Daily Independent (Ashland, KY)


December 19, 2012

No united front

Lack of unity slows efforts to replace Brent Spence Bridge

ASHLAND — One reason why plans to construct two bridges across the Ohio River in Louisville are much further along than plans to replace the aging Brent Spence Bridge that carries traffic on Interstate 75 across the Ohio River between Covington and Cincinnati is because the business and political leaders in Louisville are much more united on the project than the political and business leaders Covington and Cincinnati are on replacing the Spence bridge that exceeded its designed capacity years ago and constantly causes prolonged long traffic jams.

The difference between what the business community wants to do in Cincinnati and northern Kentucky and what legislators in Ohio and Kentucky say they are willing to do became evident during a recent meeting between leaders of the Northern Kentucky Chamber of Commerce and Kentucky lawmakers. When the meeting was called to discuss the Chamber’s legislative agenda for the 2013 Kentucky General Assembly, replacing the Brent Spence bridge dominated the meeting.

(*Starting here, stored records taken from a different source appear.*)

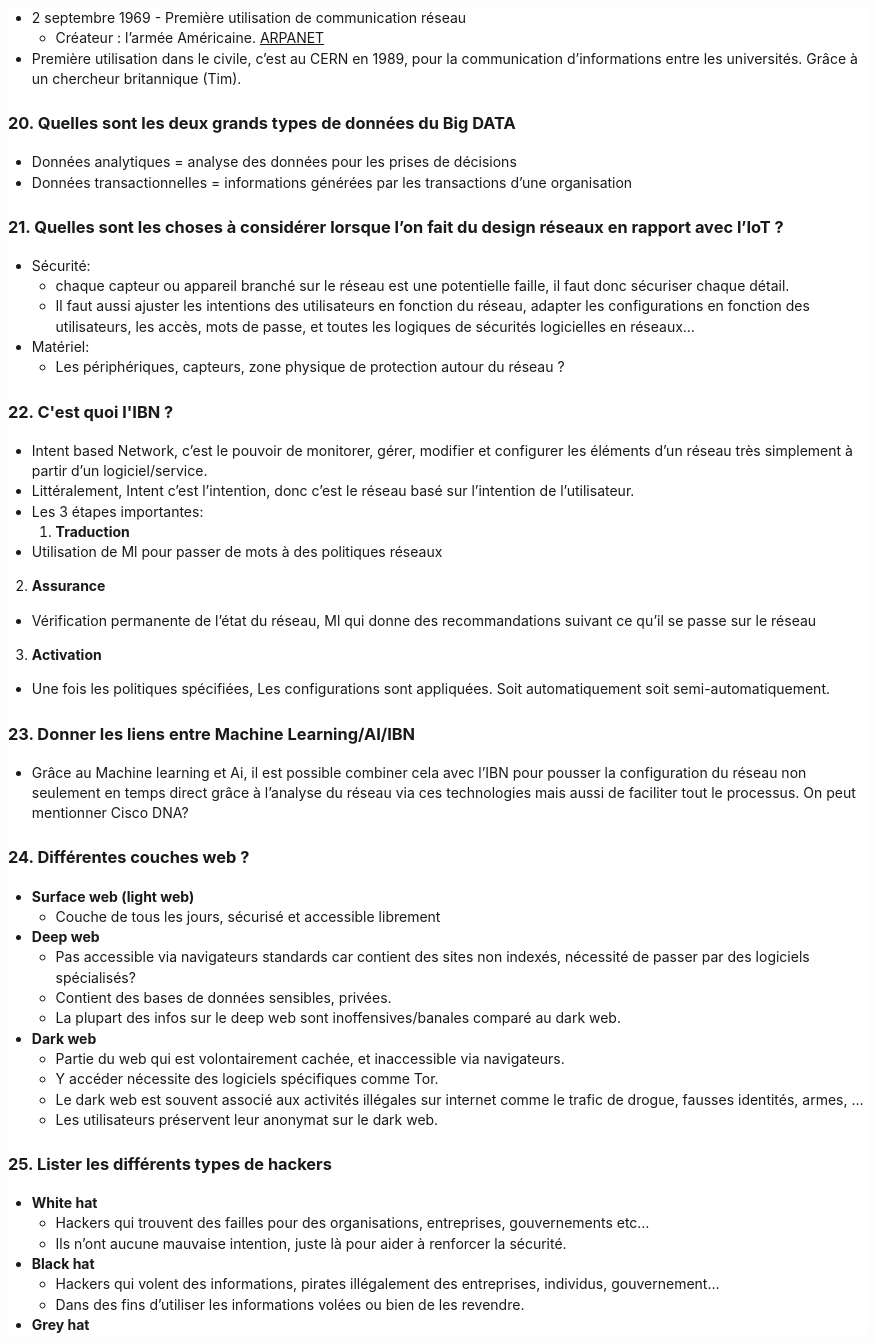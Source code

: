 - 2 septembre 1969 - Première utilisation de communication réseau
  - Créateur : l’armée Américaine. [ARPANET](https://fr.wikipedia.org/wiki/ARPANET)
- Première utilisation dans le civile, c’est au CERN en 1989, pour la communication d’informations entre les universités. Grâce à un chercheur britannique (Tim).
### 20. Quelles sont les deux grands types de données du Big DATA
- Données analytiques = analyse des données pour les prises de décisions
- Données transactionnelles = informations générées par les transactions d’une organisation
### 21. Quelles sont les choses à considérer lorsque l’on fait du design réseaux en rapport avec l’IoT ?
- Sécurité: 
  - chaque capteur ou appareil branché sur le réseau est une potentielle faille, il faut donc sécuriser chaque détail. 
  - Il faut aussi ajuster les intentions des utilisateurs en fonction du réseau, adapter les configurations en fonction des utilisateurs, les accès, mots de passe, et toutes les logiques de sécurités logicielles en réseaux…
- Matériel:
  - Les périphériques, capteurs, zone physique de protection autour du réseau ? 
### 22. C'est quoi l'IBN ?
- Intent based Network, c’est le pouvoir de monitorer, gérer, modifier et configurer les éléments d’un réseau très simplement à partir d’un logiciel/service.
- Littéralement, Intent c’est l’intention, donc c’est le réseau basé sur l’intention de l’utilisateur.
- Les 3 étapes importantes:
  1. **Traduction** 
 - Utilisation de Ml pour passer de mots à des politiques réseaux
  2. **Assurance** 
 - Vérification permanente de l’état du réseau, Ml qui donne des recommandations suivant ce qu’il se passe sur le réseau
  3. **Activation** 
 - Une fois les politiques spécifiées, Les configurations sont appliquées. Soit automatiquement soit semi-automatiquement.
### 23. Donner les liens entre Machine Learning/AI/IBN
- Grâce au Machine learning et Ai, il est possible combiner cela avec l’IBN pour pousser la configuration du réseau non seulement en temps direct grâce à l’analyse du réseau via ces technologies mais aussi de faciliter tout le processus. On peut mentionner Cisco DNA?
### 24. Différentes couches web ?
- **Surface web (light web)** 
  - Couche de tous les jours, sécurisé et accessible librement
- **Deep web** 
  - Pas accessible via navigateurs standards car contient des sites non indexés, nécessité de passer par des logiciels spécialisés?  
  - Contient des bases de données sensibles, privées. 
  - La plupart des infos sur le deep web sont inoffensives/banales comparé au dark web.
- **Dark web** 
  - Partie du web qui est volontairement cachée, et inaccessible via navigateurs. 
  - Y accéder nécessite des logiciels spécifiques comme Tor. 
  - Le dark web est souvent associé aux activités illégales sur internet comme le trafic de drogue, fausses identités, armes, … 
  - Les utilisateurs préservent leur anonymat sur le dark web.
### 25. Lister les différents types de hackers
- **White hat** 
  - Hackers qui trouvent des failles pour des organisations, entreprises, gouvernements etc…
  - Ils n’ont aucune mauvaise intention, juste là pour aider à renforcer la sécurité.
- **Black hat** 
  - Hackers qui volent des informations, pirates illégalement des entreprises, individus, gouvernement… 
  - Dans des fins d’utiliser les informations volées ou bien de les revendre.
- **Grey hat**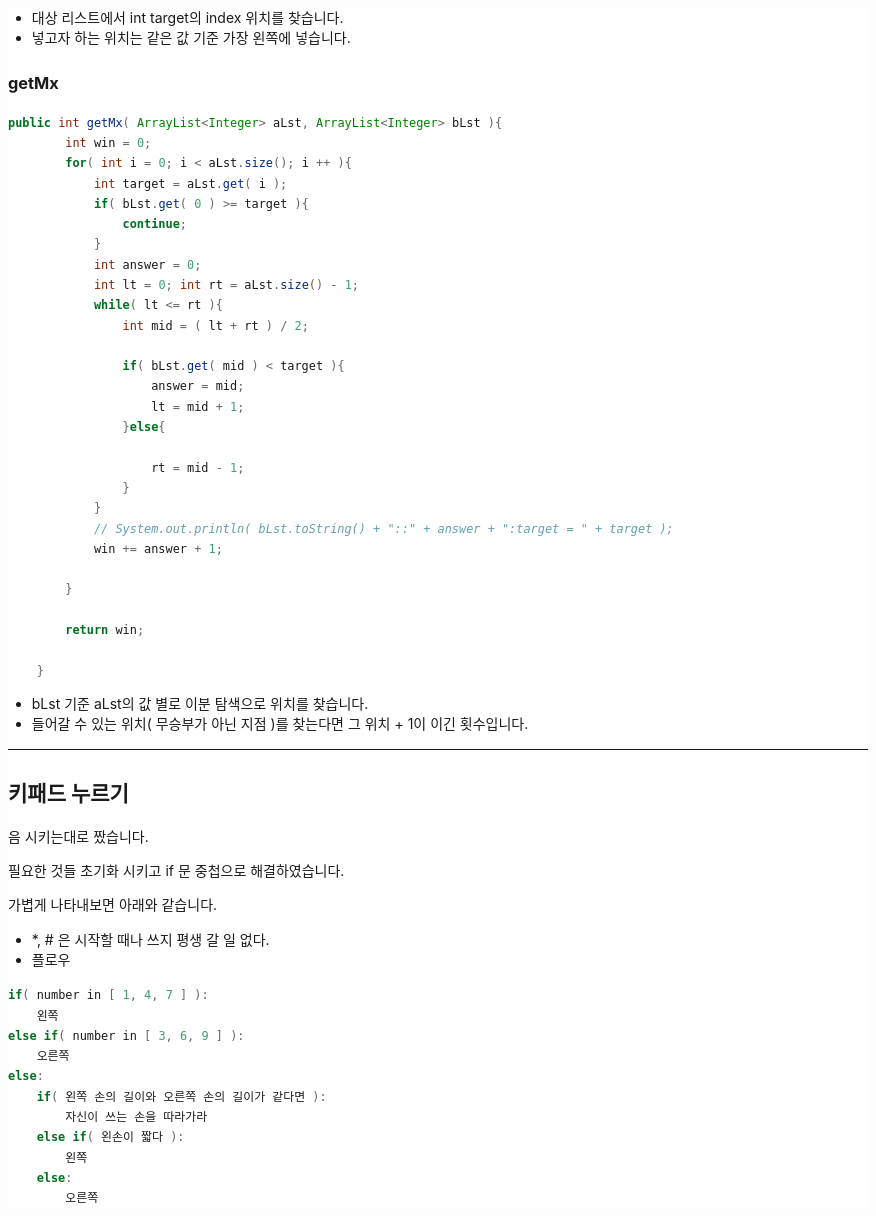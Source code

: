 - 대상 리스트에서 int target의 index 위치를 찾습니다.
- 넣고자 하는 위치는 같은 값 기준 가장 왼쪽에 넣습니다.

### getMx

```java
public int getMx( ArrayList<Integer> aLst, ArrayList<Integer> bLst ){
        int win = 0;
        for( int i = 0; i < aLst.size(); i ++ ){
            int target = aLst.get( i );
            if( bLst.get( 0 ) >= target ){
                continue;
            }
            int answer = 0;
            int lt = 0; int rt = aLst.size() - 1;
            while( lt <= rt ){
                int mid = ( lt + rt ) / 2;

                if( bLst.get( mid ) < target ){
                    answer = mid;
                    lt = mid + 1;
                }else{

                    rt = mid - 1;
                }
            }
            // System.out.println( bLst.toString() + "::" + answer + ":target = " + target );
            win += answer + 1;

        }

        return win;

    }
```

- bLst 기준 aLst의 값 별로 이분 탐색으로 위치를 찾습니다.
- 들어갈 수 있는 위치( 무승부가 아닌 지점 )를 찾는다면 그 위치 + 1이 이긴 횟수입니다.

---

## 키패드 누르기

음 시키는대로 짰습니다.

필요한 것들 초기화 시키고 if 문 중첩으로 해결하였습니다.

가볍게 나타내보면 아래와 같습니다.

- *, # 은 시작할 때나 쓰지 평생 갈 일 없다.
- 플로우

```java
if( number in [ 1, 4, 7 ] ):
	왼쪽
else if( number in [ 3, 6, 9 ] ):
	오른쪽
else:
	if( 왼쪽 손의 길이와 오른쪽 손의 길이가 같다면 ):
		자신이 쓰는 손을 따라가라
	else if( 왼손이 짧다 ):
		왼쪽
	else:
		오른쪽
```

The bridge linking downtown Cincinnati and Covington is considered functionally obsolete by federal standards, and the current timetable calls for completion of the $2.4 billion bridge project in 2022. But businesses are campaigning to get it done earlier and are proposing ways to fund the costly project that legislators say they cannot support.

The chamber, which represent the business community, is proposing a public-private partnership to help pay for the project, but to legislators, a public-private partnership will require tolls on the new bridge, which they adamantly oppose. In fact, many lawmakers at the meeting said they would need assurances that tolls wouldn’t be used as a funding source before they could support the Chamber’s proposal.

Chamber officials said tolls aren’t inevitable with a public-private partnership, pointing to options such as a gas tax and vehicle registration fees. Lawmakers, however, expressed skepticism.

“The only way that a public-private partnership is viable is if there is a funding source for that public-private partnership, and in every situation that we’ve seen in Louisville and other areas that have advance public-private partnerships, there have been tolls associated with it,” said State Rep. Joe Fischer, R-Fort Thomas. “I do not support any legislation that will lead to local citizens being burdened with the cost of building the bridge.”

But  Tom Voss, a business leader who chairs the chamber’s transportation committee, correctly pointed out  the needed for a new bridge is not a “problem that will fix itself. If we don’t solve the problem now, things will only get worse. People’s everyday lives will change. We will literally choke on our own congestion.”

State Rep. Arnold Simpson, D-Covington, said, “I’m not a supporter of any mechanism that could result in tolls. I think it’s a Trojan horse. If it is a public-private partnership, it’s going to be tolls, regardless of what the proponents state.”

Simpson also said he thinks federal officials are mainly responsible for funding the bridge, and he doesn’t think the project needs to be rushed.

“I have hopes that eventually Washington will return to its senses and recognize the freeways were intended to be free, with the exception of the gasoline tax we all pay when we fill up, and they will assume their responsibility of levying sufficient revenue so we can maintain not only this bridge but all of our highways throughout the country,” Simpson said.

Given the current moods in Congress, that could be wishful thinking. With Congress looking to cut billions of dollars in federal spending, this is not the time to expect much help from Uncle Sam on a costly new bridge, no matter how much it is needed.

Rep. Fischer is wrong when he says local residents on both sides of the Ohio River should not be expected to pay for the new bridge. While federal help certainly will be needed and should be forthcoming, the people and businesses of Cincinnati, southwest Ohio, northern Kentucky and southeast Indiana have the most to gain from replacing an outdated bridge with one better equipped to handle current traffic volumes and that is much safer. It is much more fair to ask taxpaers who are the most likely to use the bridge  to pay more for it than taxpaers in California, Alaska and Oregon.

Having legislators immediately turn a deaf ears to new ways of funding the bridge does not do anything to reduce the amount of time it takes to replace a bridge that should have been replaced more than a decade ago.